By combining FETI algorithms of dual-primal type with recent results for bound constrained quadratic programming problems, we develop an optimal algorithm for the numerical solution of coercive variational inequalities. The model problem is discretized using non-penetration conditions of mortar type across the potential contact interface, and a FETI-DP algorithm is formulated. The resulting quadratic programming problem with bound constraints is solved by a scalable algorithm with a known rate of convergence given in terms of the spectral condition number of the quadratic problem. Numerical experiments for non-matching meshes across the contact interface confirm the theoretical scalability of the algorithm.

FETI and FETI-DP Methods for Spectral and Mortar Spectral Elements: A Performance Comparison

We investigate the numerical performance of several FETI and FETI-DP algorithms, for both spectral and mortar spectral elements on geometrically conforming discretizations of the computational domain.

Tighter Bounds for Implied Volatility

We establish bounds on Black–Scholes implied volatility that improve on the uniform bounds previously derived by Tehranchi. Our upper bound is uniform, while the lower bound holds for most options likely to be encountered in practical applications. We further demonstrate the practical effectiveness of our new bounds by showing how the efficiency of the bisection algorithm is improved for a snapshot of SPX option quotes.

Pólya-Based Approximation for the ATM-Forward Implied Volatility

We introduce a closed form approximation for the implied volatility of ATM-forward options. The relative error of this approximation is uniformly bounded for all option maturities and implied volatilities. The approximation is extremely precise, having relative error less than 10−6 for all options with integrated volatility less than 1.9, such as options with maturity less than three years and implied volatility less than 100%. Moreover, the approximate implied volatilities fall within the implied volatility bid-ask spread for all the liquid options, such as options with volatility less than 200% and maturity less than nine years.

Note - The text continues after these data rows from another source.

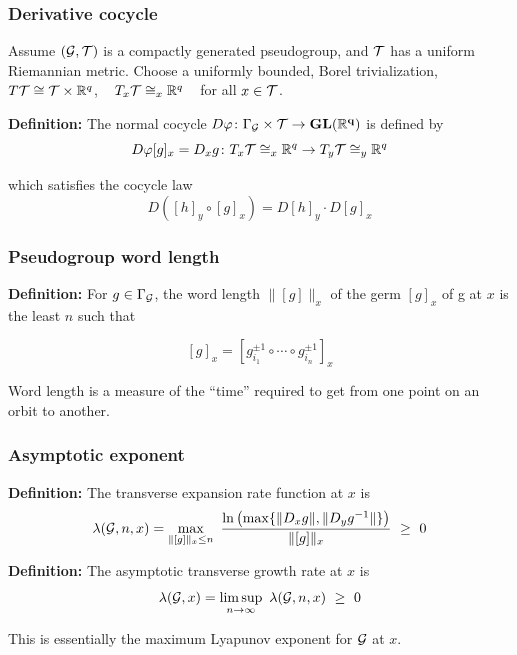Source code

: \documentclass{beamer}
\begin{document}
\frame
{

  \frametitle{Derivative cocycle}
  
  Assume $({\mathcal G}, {\mathcal T})$ is a compactly generated pseudogroup, and ${\mathcal T}$ has a uniform Riemannian metric. Choose a uniformly bounded, Borel trivialization, ~ $T{\mathcal T} \cong {\mathcal T} \times {\mathbb R}^q$,  ~ $T_x{\mathcal T} \cong_x  {\mathbb R}^q$ ~ for all $x \in {\mathcal T}$.
  
  \bigskip
  
  
 {\bf Definition:} The normal cocycle $D\varphi \colon \Gamma_{{\mathcal G}} \times {\mathcal T} \to {\bf GL({\mathbb R}^q)}$ is defined by
 $$D\varphi [g]_x =  D_x g   \colon T_x {\mathcal T} \cong_x {\mathbb R}^q  \to T_{y}{\mathcal T} \cong_y {\mathbb R}^q$$

 which satisfies the  cocycle law 
 $$ D( [h]_y \circ [g]_x ) = D[h]_y \cdot D[g]_x $$
 
 
 \vfill

}


\frame
{

  \frametitle{Pseudogroup  word length}
  

 {\bf Definition:} For $g \in \Gamma_{{\mathcal G}}$,    the word length $\| [g] \|_x$ of the germ $[g]_x$ of g at $x$  is the least $n$ such that 

$$[g]_x = [g_{i_1}^{\pm 1} \circ \cdots \circ g_{i_n}^{\pm 1}]_x$$

Word length is a measure of the ``time'' required to get  from one point on an orbit to another.
  
 \vfill

}



\frame
{

  \frametitle{Asymptotic exponent}
  
   
    {\bf Definition:} The   transverse expansion rate  function at $x$ is
   $$\lambda({\mathcal G}, n, x) =  
   \max_{\| [g] \|_x \leq n} ~  \frac{ \ln \left( \max \{ \| D_x g  \| , \| D_y g^{-1} \|\}\right) }{\| [g] \|_x }~ \geq ~ 0$$


  
 
  \bigskip
   
    {\bf Definition:} The asymptotic transverse growth rate at $x$ is
   $$\lambda({\mathcal G}, x) = \limsup_{n \to \infty} ~ 
 \lambda({\mathcal G}, n, x) ~ \geq ~ 0$$

This is essentially the maximum Lyapunov exponent for ${\mathcal G}$ at $x$.

 \vfill

}
\end{document}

An Overview of Scalable FETI—DP Algorithms for Variational Inequalities

We review our recent results concerning optimal algorithms for numerical solution of both coercive and semi-coercive variational inequalities by combining dual-primal FETI algorithms with recent results for bound and equality constrained quadratic programming problems. The convergence bounds that guarantee the scalability of the algorithms are presented. These results are confirmed by numerical experiments.

Choosing Nonmortars: Does it Influence the Performance of FETI-DP Algorithms?

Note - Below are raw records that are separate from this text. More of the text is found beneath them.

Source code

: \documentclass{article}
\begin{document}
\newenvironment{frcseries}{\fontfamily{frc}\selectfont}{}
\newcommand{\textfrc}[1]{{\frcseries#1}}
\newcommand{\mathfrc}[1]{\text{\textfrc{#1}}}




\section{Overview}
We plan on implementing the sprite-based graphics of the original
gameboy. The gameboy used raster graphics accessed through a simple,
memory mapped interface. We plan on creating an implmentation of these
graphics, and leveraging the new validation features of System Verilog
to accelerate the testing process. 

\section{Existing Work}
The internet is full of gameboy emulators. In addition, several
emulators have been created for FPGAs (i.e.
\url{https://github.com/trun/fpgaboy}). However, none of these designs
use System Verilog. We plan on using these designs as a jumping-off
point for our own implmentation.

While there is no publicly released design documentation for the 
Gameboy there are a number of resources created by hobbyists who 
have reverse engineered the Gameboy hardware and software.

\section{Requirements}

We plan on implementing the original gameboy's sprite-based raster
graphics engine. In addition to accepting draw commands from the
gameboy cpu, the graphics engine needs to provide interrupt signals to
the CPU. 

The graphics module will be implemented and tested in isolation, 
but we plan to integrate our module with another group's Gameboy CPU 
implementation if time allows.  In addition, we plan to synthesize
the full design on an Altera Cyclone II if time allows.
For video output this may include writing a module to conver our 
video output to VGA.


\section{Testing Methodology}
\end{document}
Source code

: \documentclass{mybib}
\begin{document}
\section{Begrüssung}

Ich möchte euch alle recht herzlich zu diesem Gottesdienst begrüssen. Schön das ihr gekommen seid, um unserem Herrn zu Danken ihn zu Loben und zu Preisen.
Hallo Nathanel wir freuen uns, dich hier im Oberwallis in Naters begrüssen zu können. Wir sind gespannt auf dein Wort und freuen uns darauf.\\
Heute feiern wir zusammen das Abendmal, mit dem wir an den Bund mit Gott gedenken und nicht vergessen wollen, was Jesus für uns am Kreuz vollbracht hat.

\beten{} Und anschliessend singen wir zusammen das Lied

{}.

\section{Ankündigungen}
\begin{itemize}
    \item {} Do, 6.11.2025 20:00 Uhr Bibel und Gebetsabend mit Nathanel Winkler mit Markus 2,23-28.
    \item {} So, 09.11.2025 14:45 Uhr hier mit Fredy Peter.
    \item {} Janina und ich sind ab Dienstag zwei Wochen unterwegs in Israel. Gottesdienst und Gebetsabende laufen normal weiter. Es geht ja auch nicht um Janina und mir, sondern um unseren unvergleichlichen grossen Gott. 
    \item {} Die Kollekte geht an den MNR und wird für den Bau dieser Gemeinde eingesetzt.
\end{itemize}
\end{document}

We investigate whether different choices of nonmortar sides for the geometrically conforming partitions inherent to FETI-DP influence the convergence of the algorithms for four different preconditioners. We conclude experimentally that they do not, although better condition number estimates exist for a Neumann-Dirichlet choice of nonmortars.

An Explicit Implied Volatility Formula

We show that an explicit approximate implied volatility formula can be obtained from a Black–Scholes formula approximation that is 2% accurate. The relative error of the approximate implied volatility is uniformly bounded for options with any moneyness and with arbitrary large or small option maturities and volatilities, including for long dated options and options on highly volatile underlying assets. For options within a large trading range, such as options with maturity less than five years and implied volatility less than 150%, the error of the approximate implied volatility relative to the Black–Scholes implied volatility is less than 10% points.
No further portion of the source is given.